Met de nieuwe informatie in gedachten wandelde Franken verder het laboratorium in. Daar klonk het zachte gezoem en het mechanische geklik van robotarmen die cellen manipuleerden, chemicaliën toevoegde, en duizenden ‘in silico’ simulaties uitvoerden om tumorheterogeniteit na te bootsen, wat voorheen onmogelijk was geweest. Hij staarde naar de robotstraat. Hij herinnerde zich vaag de dagen dat hij met zijn onderzoeksgroep zelf experimenten bedacht en uitvoerde, de levendige sfeer, de discussies en het enthousiasme bij nieuwe ontdekkingen.
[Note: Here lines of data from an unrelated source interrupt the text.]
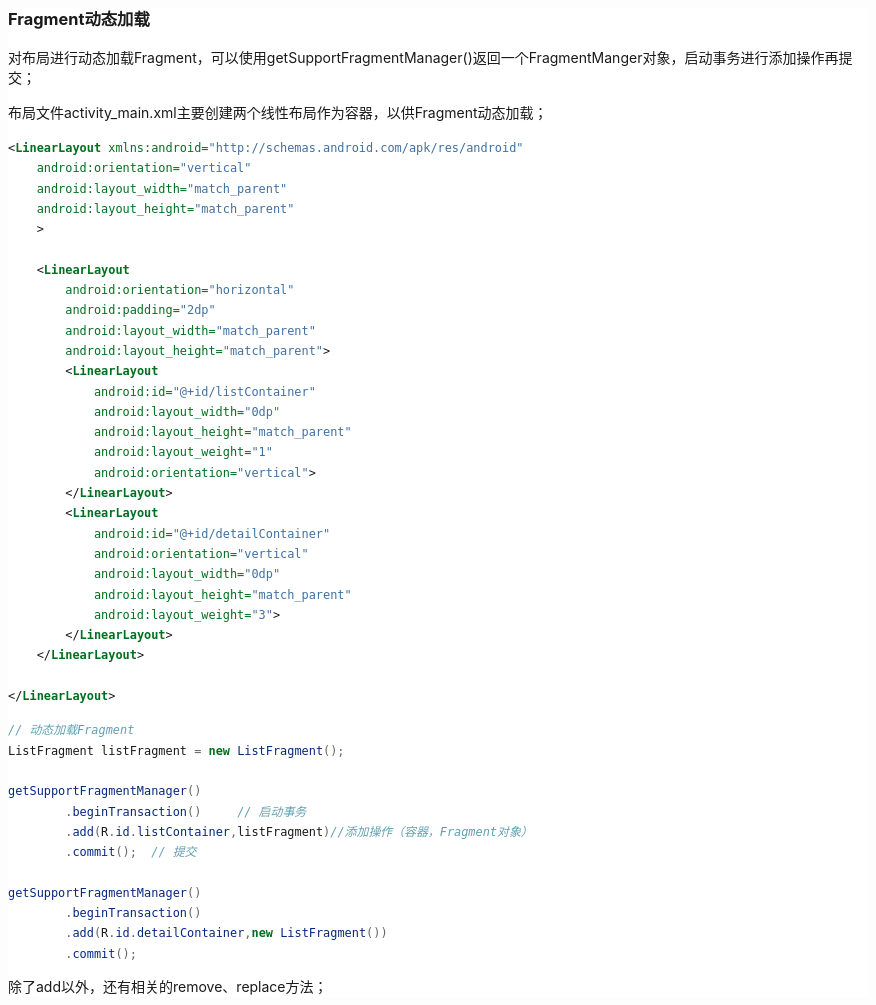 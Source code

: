 ### Fragment动态加载

对布局进行动态加载Fragment，可以使用getSupportFragmentManager()返回一个FragmentManger对象，启动事务进行添加操作再提交；

布局文件activity_main.xml主要创建两个线性布局作为容器，以供Fragment动态加载；

```xml
<LinearLayout xmlns:android="http://schemas.android.com/apk/res/android"
    android:orientation="vertical"
    android:layout_width="match_parent"
    android:layout_height="match_parent"
    >
  
    <LinearLayout
        android:orientation="horizontal"
        android:padding="2dp"
        android:layout_width="match_parent"
        android:layout_height="match_parent">
        <LinearLayout
            android:id="@+id/listContainer"
            android:layout_width="0dp"
            android:layout_height="match_parent"
            android:layout_weight="1"
            android:orientation="vertical">
        </LinearLayout>
        <LinearLayout
            android:id="@+id/detailContainer"
            android:orientation="vertical"
            android:layout_width="0dp"
            android:layout_height="match_parent"
            android:layout_weight="3">
        </LinearLayout>
    </LinearLayout>

</LinearLayout>
```

```java
// 动态加载Fragment
ListFragment listFragment = new ListFragment();

getSupportFragmentManager()
        .beginTransaction()     // 启动事务
        .add(R.id.listContainer,listFragment)//添加操作（容器，Fragment对象）
        .commit();  // 提交

getSupportFragmentManager()
        .beginTransaction()
        .add(R.id.detailContainer,new ListFragment())
        .commit();
```

除了add以外，还有相关的remove、replace方法；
Nu gaf hij instructies aan machines. “Advies voor de volgende stap, EVE?” vroeg hij, hoewel dit eigenlijk overbodig was. EVE, had het experiment al geanalyseerd, alle mogelijke uitkomsten onderzocht en de beslissing genomen voordat hij het vroeg. “Het derde cluster vertoont een vertraagde tumorcelgroei onafhankelijk van het subtype,” antwoordde EVE zonder emotie. “Aanbevolen ingreep: CRISPR-modificaties uitvoeren om moleculaire target te verifiëren.” “Ga je gang,” zuchtte Franken. Tegen de middag werkte hij aan zijn wetenschappelijke artikel, hoewel “werken” een relatief begrip was geworden. Hij dicteerde de laatste alinea’s, EVE voortdurend raadplegend voor suggesties, zoals iedereen nu deed. Het document verscheen in zijn interface en werd, na een vluchtige controle, rechtstreeks naar het centrale publicatiesysteem gestuurd. Hij voelde een steek van leegte. Waar was de nieuwsgierigheid gebleven, de fouten en verrassingen die ooit leidden tot ware doorbraken? Het was alsof zijn creativiteit en intellectuele instinct langzaam aan het afsterven waren, vervangen door de koele efficiëntie van de algoritmes.